A team of enthusiasts from the International Group for Historic Aircraft Recovery (Tighar) has drawn up the plans for the expedition, which is backed by the US State Department.
It will use high technology, including multi-beam sonar, to inspect a steep and craggy underwater mountainside on the western reef slope of island of Nikumaroro, a former British colony that is today part of the republic of Kiribati.
 
"Our objective on this expedition is to conduct a thorough search of the area we judge to be most likely to contain wreckage from the Earhart Electra," said Tighar.

While much of the aircraft is likely to have been lost in the intervening years, researchers believe some key components - such as the Pratt & Whitney engines - could still be where they sank 75 years ago.

"Any man-made objects found will be photographed and their location carefully recorded," the group said. "No recovery of objects will be attempted unless necessary to confirm identification.#"Should identifiable wreckage from the Electra be discovered it will be documented as thoroughly as possible in situ so that a separate expedition can be equipped with the appropriate means to recover and conserve the materials."

If the aircraft had sufficient fuel to reach Nikumaroro, which was at the time the uninhabited British possession known as Gardner Island, it could have landed on reef flats before being washed over the ledge.

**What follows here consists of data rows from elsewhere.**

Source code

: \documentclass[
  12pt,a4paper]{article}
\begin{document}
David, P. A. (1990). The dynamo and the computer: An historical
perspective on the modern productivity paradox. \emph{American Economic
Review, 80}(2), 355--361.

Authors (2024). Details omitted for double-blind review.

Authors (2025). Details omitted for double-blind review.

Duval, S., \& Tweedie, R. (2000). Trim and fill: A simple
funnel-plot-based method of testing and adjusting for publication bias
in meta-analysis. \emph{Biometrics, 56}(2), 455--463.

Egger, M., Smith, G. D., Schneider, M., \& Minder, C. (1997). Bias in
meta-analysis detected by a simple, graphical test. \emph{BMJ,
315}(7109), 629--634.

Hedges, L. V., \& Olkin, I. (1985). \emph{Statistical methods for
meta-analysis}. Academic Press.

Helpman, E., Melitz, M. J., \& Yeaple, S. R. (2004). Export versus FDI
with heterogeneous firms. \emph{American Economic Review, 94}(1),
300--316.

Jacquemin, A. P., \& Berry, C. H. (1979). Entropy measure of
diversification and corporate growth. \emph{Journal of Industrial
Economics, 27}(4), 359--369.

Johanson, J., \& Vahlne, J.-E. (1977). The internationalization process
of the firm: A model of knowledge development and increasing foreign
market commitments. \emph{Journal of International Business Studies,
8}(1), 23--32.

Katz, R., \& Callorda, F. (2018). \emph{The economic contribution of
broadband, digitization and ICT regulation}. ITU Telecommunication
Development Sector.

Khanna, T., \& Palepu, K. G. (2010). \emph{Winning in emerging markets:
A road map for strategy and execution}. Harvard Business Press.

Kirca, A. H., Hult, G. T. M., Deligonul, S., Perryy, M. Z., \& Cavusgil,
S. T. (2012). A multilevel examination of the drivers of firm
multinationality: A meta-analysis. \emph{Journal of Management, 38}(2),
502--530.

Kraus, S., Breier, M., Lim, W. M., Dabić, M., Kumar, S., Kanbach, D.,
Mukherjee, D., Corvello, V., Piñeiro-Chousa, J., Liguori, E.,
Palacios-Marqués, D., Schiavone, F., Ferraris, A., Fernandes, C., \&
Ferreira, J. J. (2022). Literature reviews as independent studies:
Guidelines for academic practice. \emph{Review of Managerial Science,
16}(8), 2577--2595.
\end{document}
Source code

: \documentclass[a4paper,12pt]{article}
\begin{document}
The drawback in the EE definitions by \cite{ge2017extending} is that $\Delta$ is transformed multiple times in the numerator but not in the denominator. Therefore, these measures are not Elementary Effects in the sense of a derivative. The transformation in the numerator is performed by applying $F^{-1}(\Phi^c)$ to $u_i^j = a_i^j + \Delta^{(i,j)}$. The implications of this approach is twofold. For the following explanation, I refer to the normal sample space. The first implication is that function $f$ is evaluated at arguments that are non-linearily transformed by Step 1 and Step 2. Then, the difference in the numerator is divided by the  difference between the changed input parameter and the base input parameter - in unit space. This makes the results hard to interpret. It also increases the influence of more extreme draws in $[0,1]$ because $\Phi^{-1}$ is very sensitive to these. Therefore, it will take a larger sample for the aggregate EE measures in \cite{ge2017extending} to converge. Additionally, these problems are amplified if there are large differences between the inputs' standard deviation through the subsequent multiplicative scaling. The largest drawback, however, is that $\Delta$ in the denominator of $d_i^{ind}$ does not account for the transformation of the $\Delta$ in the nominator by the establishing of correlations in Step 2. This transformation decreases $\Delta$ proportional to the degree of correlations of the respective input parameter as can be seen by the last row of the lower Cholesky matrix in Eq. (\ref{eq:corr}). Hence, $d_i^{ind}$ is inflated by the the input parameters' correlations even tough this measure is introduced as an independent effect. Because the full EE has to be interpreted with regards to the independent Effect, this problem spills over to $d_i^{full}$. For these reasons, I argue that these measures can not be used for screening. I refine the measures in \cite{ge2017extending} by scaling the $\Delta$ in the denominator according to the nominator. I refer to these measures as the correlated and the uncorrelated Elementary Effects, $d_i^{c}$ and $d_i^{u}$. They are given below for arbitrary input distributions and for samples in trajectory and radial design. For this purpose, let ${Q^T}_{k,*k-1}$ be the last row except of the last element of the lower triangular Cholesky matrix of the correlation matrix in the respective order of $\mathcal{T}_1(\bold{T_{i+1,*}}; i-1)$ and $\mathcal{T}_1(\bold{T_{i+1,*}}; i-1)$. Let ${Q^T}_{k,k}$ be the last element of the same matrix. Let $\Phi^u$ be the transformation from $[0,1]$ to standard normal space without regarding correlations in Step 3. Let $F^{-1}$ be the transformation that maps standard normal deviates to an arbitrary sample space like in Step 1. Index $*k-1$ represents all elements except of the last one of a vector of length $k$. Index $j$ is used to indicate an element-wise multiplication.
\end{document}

Earhart and Fred Noonan, her navigator, could have survived on the island for a time, but eventually succumbed to injury or infection, food poisoning or thirst.

The theory is supported by British colonial records in Fiji reporting the discovery of the partial skeleton of a castaway who perished shortly before the island was settled in 1938.
The bones were found in the shade of a tree in a part of the island that fits the description of the encampment that Tighar has been excavating.

The site is dotted with the remains of small fires on which meals of birds, fish, turtle and even rat were cooked.

Previous research trips have turned up parts of aluminium skin from an aircraft, plexiglass from a cockpit, a zip made in Pennsylvania in the mid-1930s, a broken pocket knife of the same brand that was listed in an inventory of Earhart's aircraft and the remains of a 1930s woman's compact.
Ric Gillespie, executive director of Tighar, says they still need to find incontrovertible proof that Earhart on Nikumororo - the "smoking gun."

This expedition apparently offers the best chances of that yet, with new forensic evidence of a photo that may show part of the aircraft on the reef sufficient to convince the US government to support the project.